Paça, hayvancılıkla uğraşılan her yerde önemli bir besin kaynağı olmuş. Tabii saklamak da önemli böyle bir lezzeti. Örneğin, Çorum’un İskilip İlçesi’nde kelle paça, bol sarımsak ve sirkeyle pişirilip küplere doldurularak halen kış turşusu olarak kullanılıyor. Bu da binlerce yıllık bir gelenek…

Paça üzerine kalem oynatanlardan birisi de yemek kültürü yazarlarından Engin Akın, şöyle diyor:

“(…) Kelle ve paça çeşitleri, bunlar üzerine ihtisaslaşmış kişiler tarafından pişiriliyordu sarayda. Hatta ihtisas sahası daha da daraltılmıştı. Kelle ayrı paça ayrı aşçılar tarafından ele alınırdı. Saray mutfağında koyun başı, yani "şercin" tabir edilen kelleleri pişirmek için "şercini" adında; "darçin" tabir edilen paça içinse "darçini" adındaki uzman kişiler bulunurdu.

Bu lezzetlerin bugüne kadar gelebilmelerinin nedeni, üzerlerinde böylesine hassaslaşmış olmamız.”

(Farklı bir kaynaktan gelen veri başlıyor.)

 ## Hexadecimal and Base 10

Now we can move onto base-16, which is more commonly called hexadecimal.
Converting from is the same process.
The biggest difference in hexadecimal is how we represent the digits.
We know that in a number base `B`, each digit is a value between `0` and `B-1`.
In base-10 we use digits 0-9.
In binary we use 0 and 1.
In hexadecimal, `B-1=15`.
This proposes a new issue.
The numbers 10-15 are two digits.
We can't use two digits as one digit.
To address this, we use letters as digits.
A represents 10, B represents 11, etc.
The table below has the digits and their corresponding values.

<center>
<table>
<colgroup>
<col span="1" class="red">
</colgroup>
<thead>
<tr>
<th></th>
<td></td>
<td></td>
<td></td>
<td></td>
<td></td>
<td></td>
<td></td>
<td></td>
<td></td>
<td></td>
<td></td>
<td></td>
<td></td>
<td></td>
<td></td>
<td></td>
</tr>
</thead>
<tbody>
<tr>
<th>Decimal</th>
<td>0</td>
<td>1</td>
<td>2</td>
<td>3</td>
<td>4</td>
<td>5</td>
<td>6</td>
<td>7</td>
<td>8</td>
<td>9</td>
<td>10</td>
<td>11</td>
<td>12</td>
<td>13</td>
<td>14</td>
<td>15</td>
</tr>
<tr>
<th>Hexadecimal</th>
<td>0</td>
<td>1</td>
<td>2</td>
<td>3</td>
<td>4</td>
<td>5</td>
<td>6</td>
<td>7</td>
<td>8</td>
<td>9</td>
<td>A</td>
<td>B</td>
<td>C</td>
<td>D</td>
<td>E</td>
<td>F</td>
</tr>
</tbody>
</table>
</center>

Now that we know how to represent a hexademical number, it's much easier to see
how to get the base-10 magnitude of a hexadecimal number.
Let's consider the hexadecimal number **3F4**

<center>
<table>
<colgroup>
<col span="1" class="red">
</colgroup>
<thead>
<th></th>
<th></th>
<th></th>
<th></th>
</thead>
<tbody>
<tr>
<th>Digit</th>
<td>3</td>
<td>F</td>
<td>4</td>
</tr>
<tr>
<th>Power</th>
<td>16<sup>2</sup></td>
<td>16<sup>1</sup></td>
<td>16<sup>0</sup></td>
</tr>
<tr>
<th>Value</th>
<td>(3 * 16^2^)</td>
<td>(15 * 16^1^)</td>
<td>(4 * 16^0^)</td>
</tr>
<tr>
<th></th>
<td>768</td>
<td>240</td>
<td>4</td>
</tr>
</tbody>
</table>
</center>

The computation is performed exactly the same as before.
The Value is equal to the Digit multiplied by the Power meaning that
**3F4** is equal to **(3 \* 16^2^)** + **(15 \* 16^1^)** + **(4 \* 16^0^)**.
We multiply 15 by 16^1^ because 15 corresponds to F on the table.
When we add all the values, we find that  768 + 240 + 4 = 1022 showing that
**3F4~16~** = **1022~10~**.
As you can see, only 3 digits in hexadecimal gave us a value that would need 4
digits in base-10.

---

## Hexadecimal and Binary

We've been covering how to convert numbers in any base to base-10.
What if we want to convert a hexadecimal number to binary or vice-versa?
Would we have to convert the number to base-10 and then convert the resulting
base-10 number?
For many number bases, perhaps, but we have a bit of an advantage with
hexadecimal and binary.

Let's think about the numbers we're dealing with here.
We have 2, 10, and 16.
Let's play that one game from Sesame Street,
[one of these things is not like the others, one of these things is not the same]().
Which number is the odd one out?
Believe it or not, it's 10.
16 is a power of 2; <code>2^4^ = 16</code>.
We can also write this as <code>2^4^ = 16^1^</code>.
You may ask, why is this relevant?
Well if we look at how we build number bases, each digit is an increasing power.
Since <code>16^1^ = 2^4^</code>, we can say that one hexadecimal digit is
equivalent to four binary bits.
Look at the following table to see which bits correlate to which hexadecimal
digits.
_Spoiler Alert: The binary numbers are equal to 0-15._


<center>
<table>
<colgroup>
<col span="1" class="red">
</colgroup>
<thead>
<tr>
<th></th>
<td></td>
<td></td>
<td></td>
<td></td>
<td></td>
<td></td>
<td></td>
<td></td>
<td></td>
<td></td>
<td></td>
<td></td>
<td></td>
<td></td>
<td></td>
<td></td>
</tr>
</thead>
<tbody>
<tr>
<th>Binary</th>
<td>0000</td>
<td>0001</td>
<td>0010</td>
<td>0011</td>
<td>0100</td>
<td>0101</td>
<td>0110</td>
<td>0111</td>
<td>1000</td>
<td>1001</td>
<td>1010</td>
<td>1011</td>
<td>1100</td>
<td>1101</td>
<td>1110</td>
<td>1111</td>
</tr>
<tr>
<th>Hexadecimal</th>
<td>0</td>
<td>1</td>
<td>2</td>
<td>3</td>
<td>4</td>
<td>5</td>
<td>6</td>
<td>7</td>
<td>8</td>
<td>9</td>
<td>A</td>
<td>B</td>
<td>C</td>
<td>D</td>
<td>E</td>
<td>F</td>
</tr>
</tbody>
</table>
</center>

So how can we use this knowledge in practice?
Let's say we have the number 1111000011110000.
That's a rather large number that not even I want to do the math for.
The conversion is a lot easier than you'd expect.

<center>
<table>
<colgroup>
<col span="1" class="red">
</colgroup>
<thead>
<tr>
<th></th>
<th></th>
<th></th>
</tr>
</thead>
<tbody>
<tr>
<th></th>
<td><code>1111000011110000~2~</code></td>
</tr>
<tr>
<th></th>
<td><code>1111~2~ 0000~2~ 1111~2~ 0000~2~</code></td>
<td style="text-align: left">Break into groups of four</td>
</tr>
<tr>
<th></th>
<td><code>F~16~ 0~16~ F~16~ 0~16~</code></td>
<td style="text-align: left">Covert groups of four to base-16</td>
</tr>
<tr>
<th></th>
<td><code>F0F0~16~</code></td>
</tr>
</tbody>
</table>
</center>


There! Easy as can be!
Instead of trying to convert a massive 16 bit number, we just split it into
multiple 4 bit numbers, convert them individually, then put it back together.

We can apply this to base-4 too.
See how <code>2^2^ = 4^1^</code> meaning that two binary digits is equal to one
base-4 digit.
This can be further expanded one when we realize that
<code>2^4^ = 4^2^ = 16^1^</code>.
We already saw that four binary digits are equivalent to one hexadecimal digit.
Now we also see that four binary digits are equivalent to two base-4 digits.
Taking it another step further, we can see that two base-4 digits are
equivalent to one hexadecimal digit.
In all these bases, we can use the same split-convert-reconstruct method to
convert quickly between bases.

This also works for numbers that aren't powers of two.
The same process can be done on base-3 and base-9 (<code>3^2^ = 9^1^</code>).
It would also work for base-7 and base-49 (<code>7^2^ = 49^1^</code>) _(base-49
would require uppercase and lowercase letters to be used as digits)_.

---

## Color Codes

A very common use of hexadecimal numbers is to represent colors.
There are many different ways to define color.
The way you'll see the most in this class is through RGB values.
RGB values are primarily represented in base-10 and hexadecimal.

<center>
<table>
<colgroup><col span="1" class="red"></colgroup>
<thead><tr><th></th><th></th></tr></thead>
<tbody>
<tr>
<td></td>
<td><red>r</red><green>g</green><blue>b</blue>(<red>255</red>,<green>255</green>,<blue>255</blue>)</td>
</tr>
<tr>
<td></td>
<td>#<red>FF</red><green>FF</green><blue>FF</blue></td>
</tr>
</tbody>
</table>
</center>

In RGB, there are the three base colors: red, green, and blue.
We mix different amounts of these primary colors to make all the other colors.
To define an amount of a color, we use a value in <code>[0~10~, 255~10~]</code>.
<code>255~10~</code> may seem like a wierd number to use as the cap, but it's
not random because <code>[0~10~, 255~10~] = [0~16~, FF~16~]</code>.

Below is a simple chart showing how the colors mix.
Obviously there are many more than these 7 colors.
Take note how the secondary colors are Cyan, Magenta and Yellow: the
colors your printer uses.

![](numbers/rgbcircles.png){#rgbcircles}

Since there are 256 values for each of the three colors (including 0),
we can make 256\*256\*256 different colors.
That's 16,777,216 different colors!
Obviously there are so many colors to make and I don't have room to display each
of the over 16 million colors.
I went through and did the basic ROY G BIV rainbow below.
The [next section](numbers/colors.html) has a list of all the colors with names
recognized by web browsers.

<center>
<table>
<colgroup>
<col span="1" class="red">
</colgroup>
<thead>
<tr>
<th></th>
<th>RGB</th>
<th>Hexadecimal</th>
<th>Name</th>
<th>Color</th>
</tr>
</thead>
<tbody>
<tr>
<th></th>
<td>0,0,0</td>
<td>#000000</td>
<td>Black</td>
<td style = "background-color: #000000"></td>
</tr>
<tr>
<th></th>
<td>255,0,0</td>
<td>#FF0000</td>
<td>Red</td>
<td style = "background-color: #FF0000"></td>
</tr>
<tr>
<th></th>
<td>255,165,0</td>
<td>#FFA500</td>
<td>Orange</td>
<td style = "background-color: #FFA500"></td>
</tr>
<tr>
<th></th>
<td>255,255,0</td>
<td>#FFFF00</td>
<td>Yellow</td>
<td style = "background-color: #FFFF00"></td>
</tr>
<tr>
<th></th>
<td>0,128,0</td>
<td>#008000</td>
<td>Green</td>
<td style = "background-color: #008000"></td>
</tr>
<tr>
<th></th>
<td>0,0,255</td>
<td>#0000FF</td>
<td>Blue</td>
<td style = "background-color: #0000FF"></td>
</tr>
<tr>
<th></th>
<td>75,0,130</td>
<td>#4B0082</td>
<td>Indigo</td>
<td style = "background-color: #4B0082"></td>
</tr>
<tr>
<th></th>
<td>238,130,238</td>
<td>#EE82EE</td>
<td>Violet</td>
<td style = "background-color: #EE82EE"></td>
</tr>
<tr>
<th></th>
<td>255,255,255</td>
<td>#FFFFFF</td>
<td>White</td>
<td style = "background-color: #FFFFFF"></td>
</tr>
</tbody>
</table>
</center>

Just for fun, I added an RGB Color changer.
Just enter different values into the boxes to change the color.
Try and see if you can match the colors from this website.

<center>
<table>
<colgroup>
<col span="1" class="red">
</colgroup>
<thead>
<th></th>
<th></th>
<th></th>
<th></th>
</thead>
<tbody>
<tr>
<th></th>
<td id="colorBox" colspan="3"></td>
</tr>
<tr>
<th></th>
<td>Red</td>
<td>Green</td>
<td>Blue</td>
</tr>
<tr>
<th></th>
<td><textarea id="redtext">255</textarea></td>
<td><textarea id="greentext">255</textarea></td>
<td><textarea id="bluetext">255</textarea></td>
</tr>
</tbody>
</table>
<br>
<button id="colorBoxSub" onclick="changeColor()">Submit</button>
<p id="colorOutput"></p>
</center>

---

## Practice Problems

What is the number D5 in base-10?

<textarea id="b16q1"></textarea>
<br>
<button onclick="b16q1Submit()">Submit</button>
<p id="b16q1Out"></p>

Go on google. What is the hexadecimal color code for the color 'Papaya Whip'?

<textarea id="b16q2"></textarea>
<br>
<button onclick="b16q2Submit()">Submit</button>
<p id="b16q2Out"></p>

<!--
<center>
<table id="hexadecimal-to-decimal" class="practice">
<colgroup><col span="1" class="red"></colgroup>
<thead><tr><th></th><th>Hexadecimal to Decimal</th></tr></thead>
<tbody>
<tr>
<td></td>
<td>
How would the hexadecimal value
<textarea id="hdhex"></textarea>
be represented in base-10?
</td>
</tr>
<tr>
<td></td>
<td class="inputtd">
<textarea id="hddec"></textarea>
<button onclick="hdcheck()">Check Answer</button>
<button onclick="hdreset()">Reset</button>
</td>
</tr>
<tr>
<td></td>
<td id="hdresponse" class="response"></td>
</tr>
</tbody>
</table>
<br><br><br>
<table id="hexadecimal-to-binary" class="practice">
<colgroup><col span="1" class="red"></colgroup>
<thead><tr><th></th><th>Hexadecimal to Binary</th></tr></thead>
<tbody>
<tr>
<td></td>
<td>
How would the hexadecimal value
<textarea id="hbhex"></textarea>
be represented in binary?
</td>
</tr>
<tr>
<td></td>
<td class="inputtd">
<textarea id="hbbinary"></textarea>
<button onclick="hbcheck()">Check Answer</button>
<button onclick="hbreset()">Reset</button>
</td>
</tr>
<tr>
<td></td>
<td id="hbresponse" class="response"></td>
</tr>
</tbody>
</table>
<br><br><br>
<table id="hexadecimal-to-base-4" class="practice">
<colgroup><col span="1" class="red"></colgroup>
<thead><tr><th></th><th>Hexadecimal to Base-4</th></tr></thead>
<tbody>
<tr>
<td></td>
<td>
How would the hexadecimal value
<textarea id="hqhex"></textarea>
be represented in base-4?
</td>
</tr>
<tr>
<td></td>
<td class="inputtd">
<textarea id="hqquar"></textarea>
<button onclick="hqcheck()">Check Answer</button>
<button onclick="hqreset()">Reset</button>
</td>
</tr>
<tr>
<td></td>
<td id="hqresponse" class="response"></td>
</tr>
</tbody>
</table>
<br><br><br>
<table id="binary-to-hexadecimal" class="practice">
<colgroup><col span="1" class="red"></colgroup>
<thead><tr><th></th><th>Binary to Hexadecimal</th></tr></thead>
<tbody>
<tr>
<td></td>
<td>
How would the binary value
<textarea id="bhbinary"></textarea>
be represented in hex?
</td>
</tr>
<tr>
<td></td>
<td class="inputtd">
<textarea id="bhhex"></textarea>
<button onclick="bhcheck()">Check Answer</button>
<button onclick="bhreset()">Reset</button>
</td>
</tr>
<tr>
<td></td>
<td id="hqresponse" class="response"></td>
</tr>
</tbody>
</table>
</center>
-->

Paçaya yorum getirenlerden Mehmet Yaşin, “Ben paçaların kralı olan ‘Beykoz Paçası’nı çok severim. Annemin yaptığı terbiyeli paça tiridine ekmek doğramaya da bayılırdım. Ama annemin vefatından sonra, onunki kadar lezzetli tiride rastlamadım. Ayrıca, paça etiyle hazırlanan paça böreğine de asla hayır diyemem. Nohutlu paça yahnisi, paça dolması, donma paça, paça pilakisi, yoğurtlu paça, tatma şansını yakaladığım ve sevdiğim yemekler arasında yer alır. Son zamanlarda terbiyeli paça çorbasından başka çeşide rastlayamamak beni çok üzüyor.” diyor.

Son olarak, meşhur Beykoz paçasının bir zamanlar Beykoz tepelerinde dolaşan (artık olmayan) keçilerin ayaklarıyla yapıldığını ve yoğurtla terbiye edildiğini da belirtelim.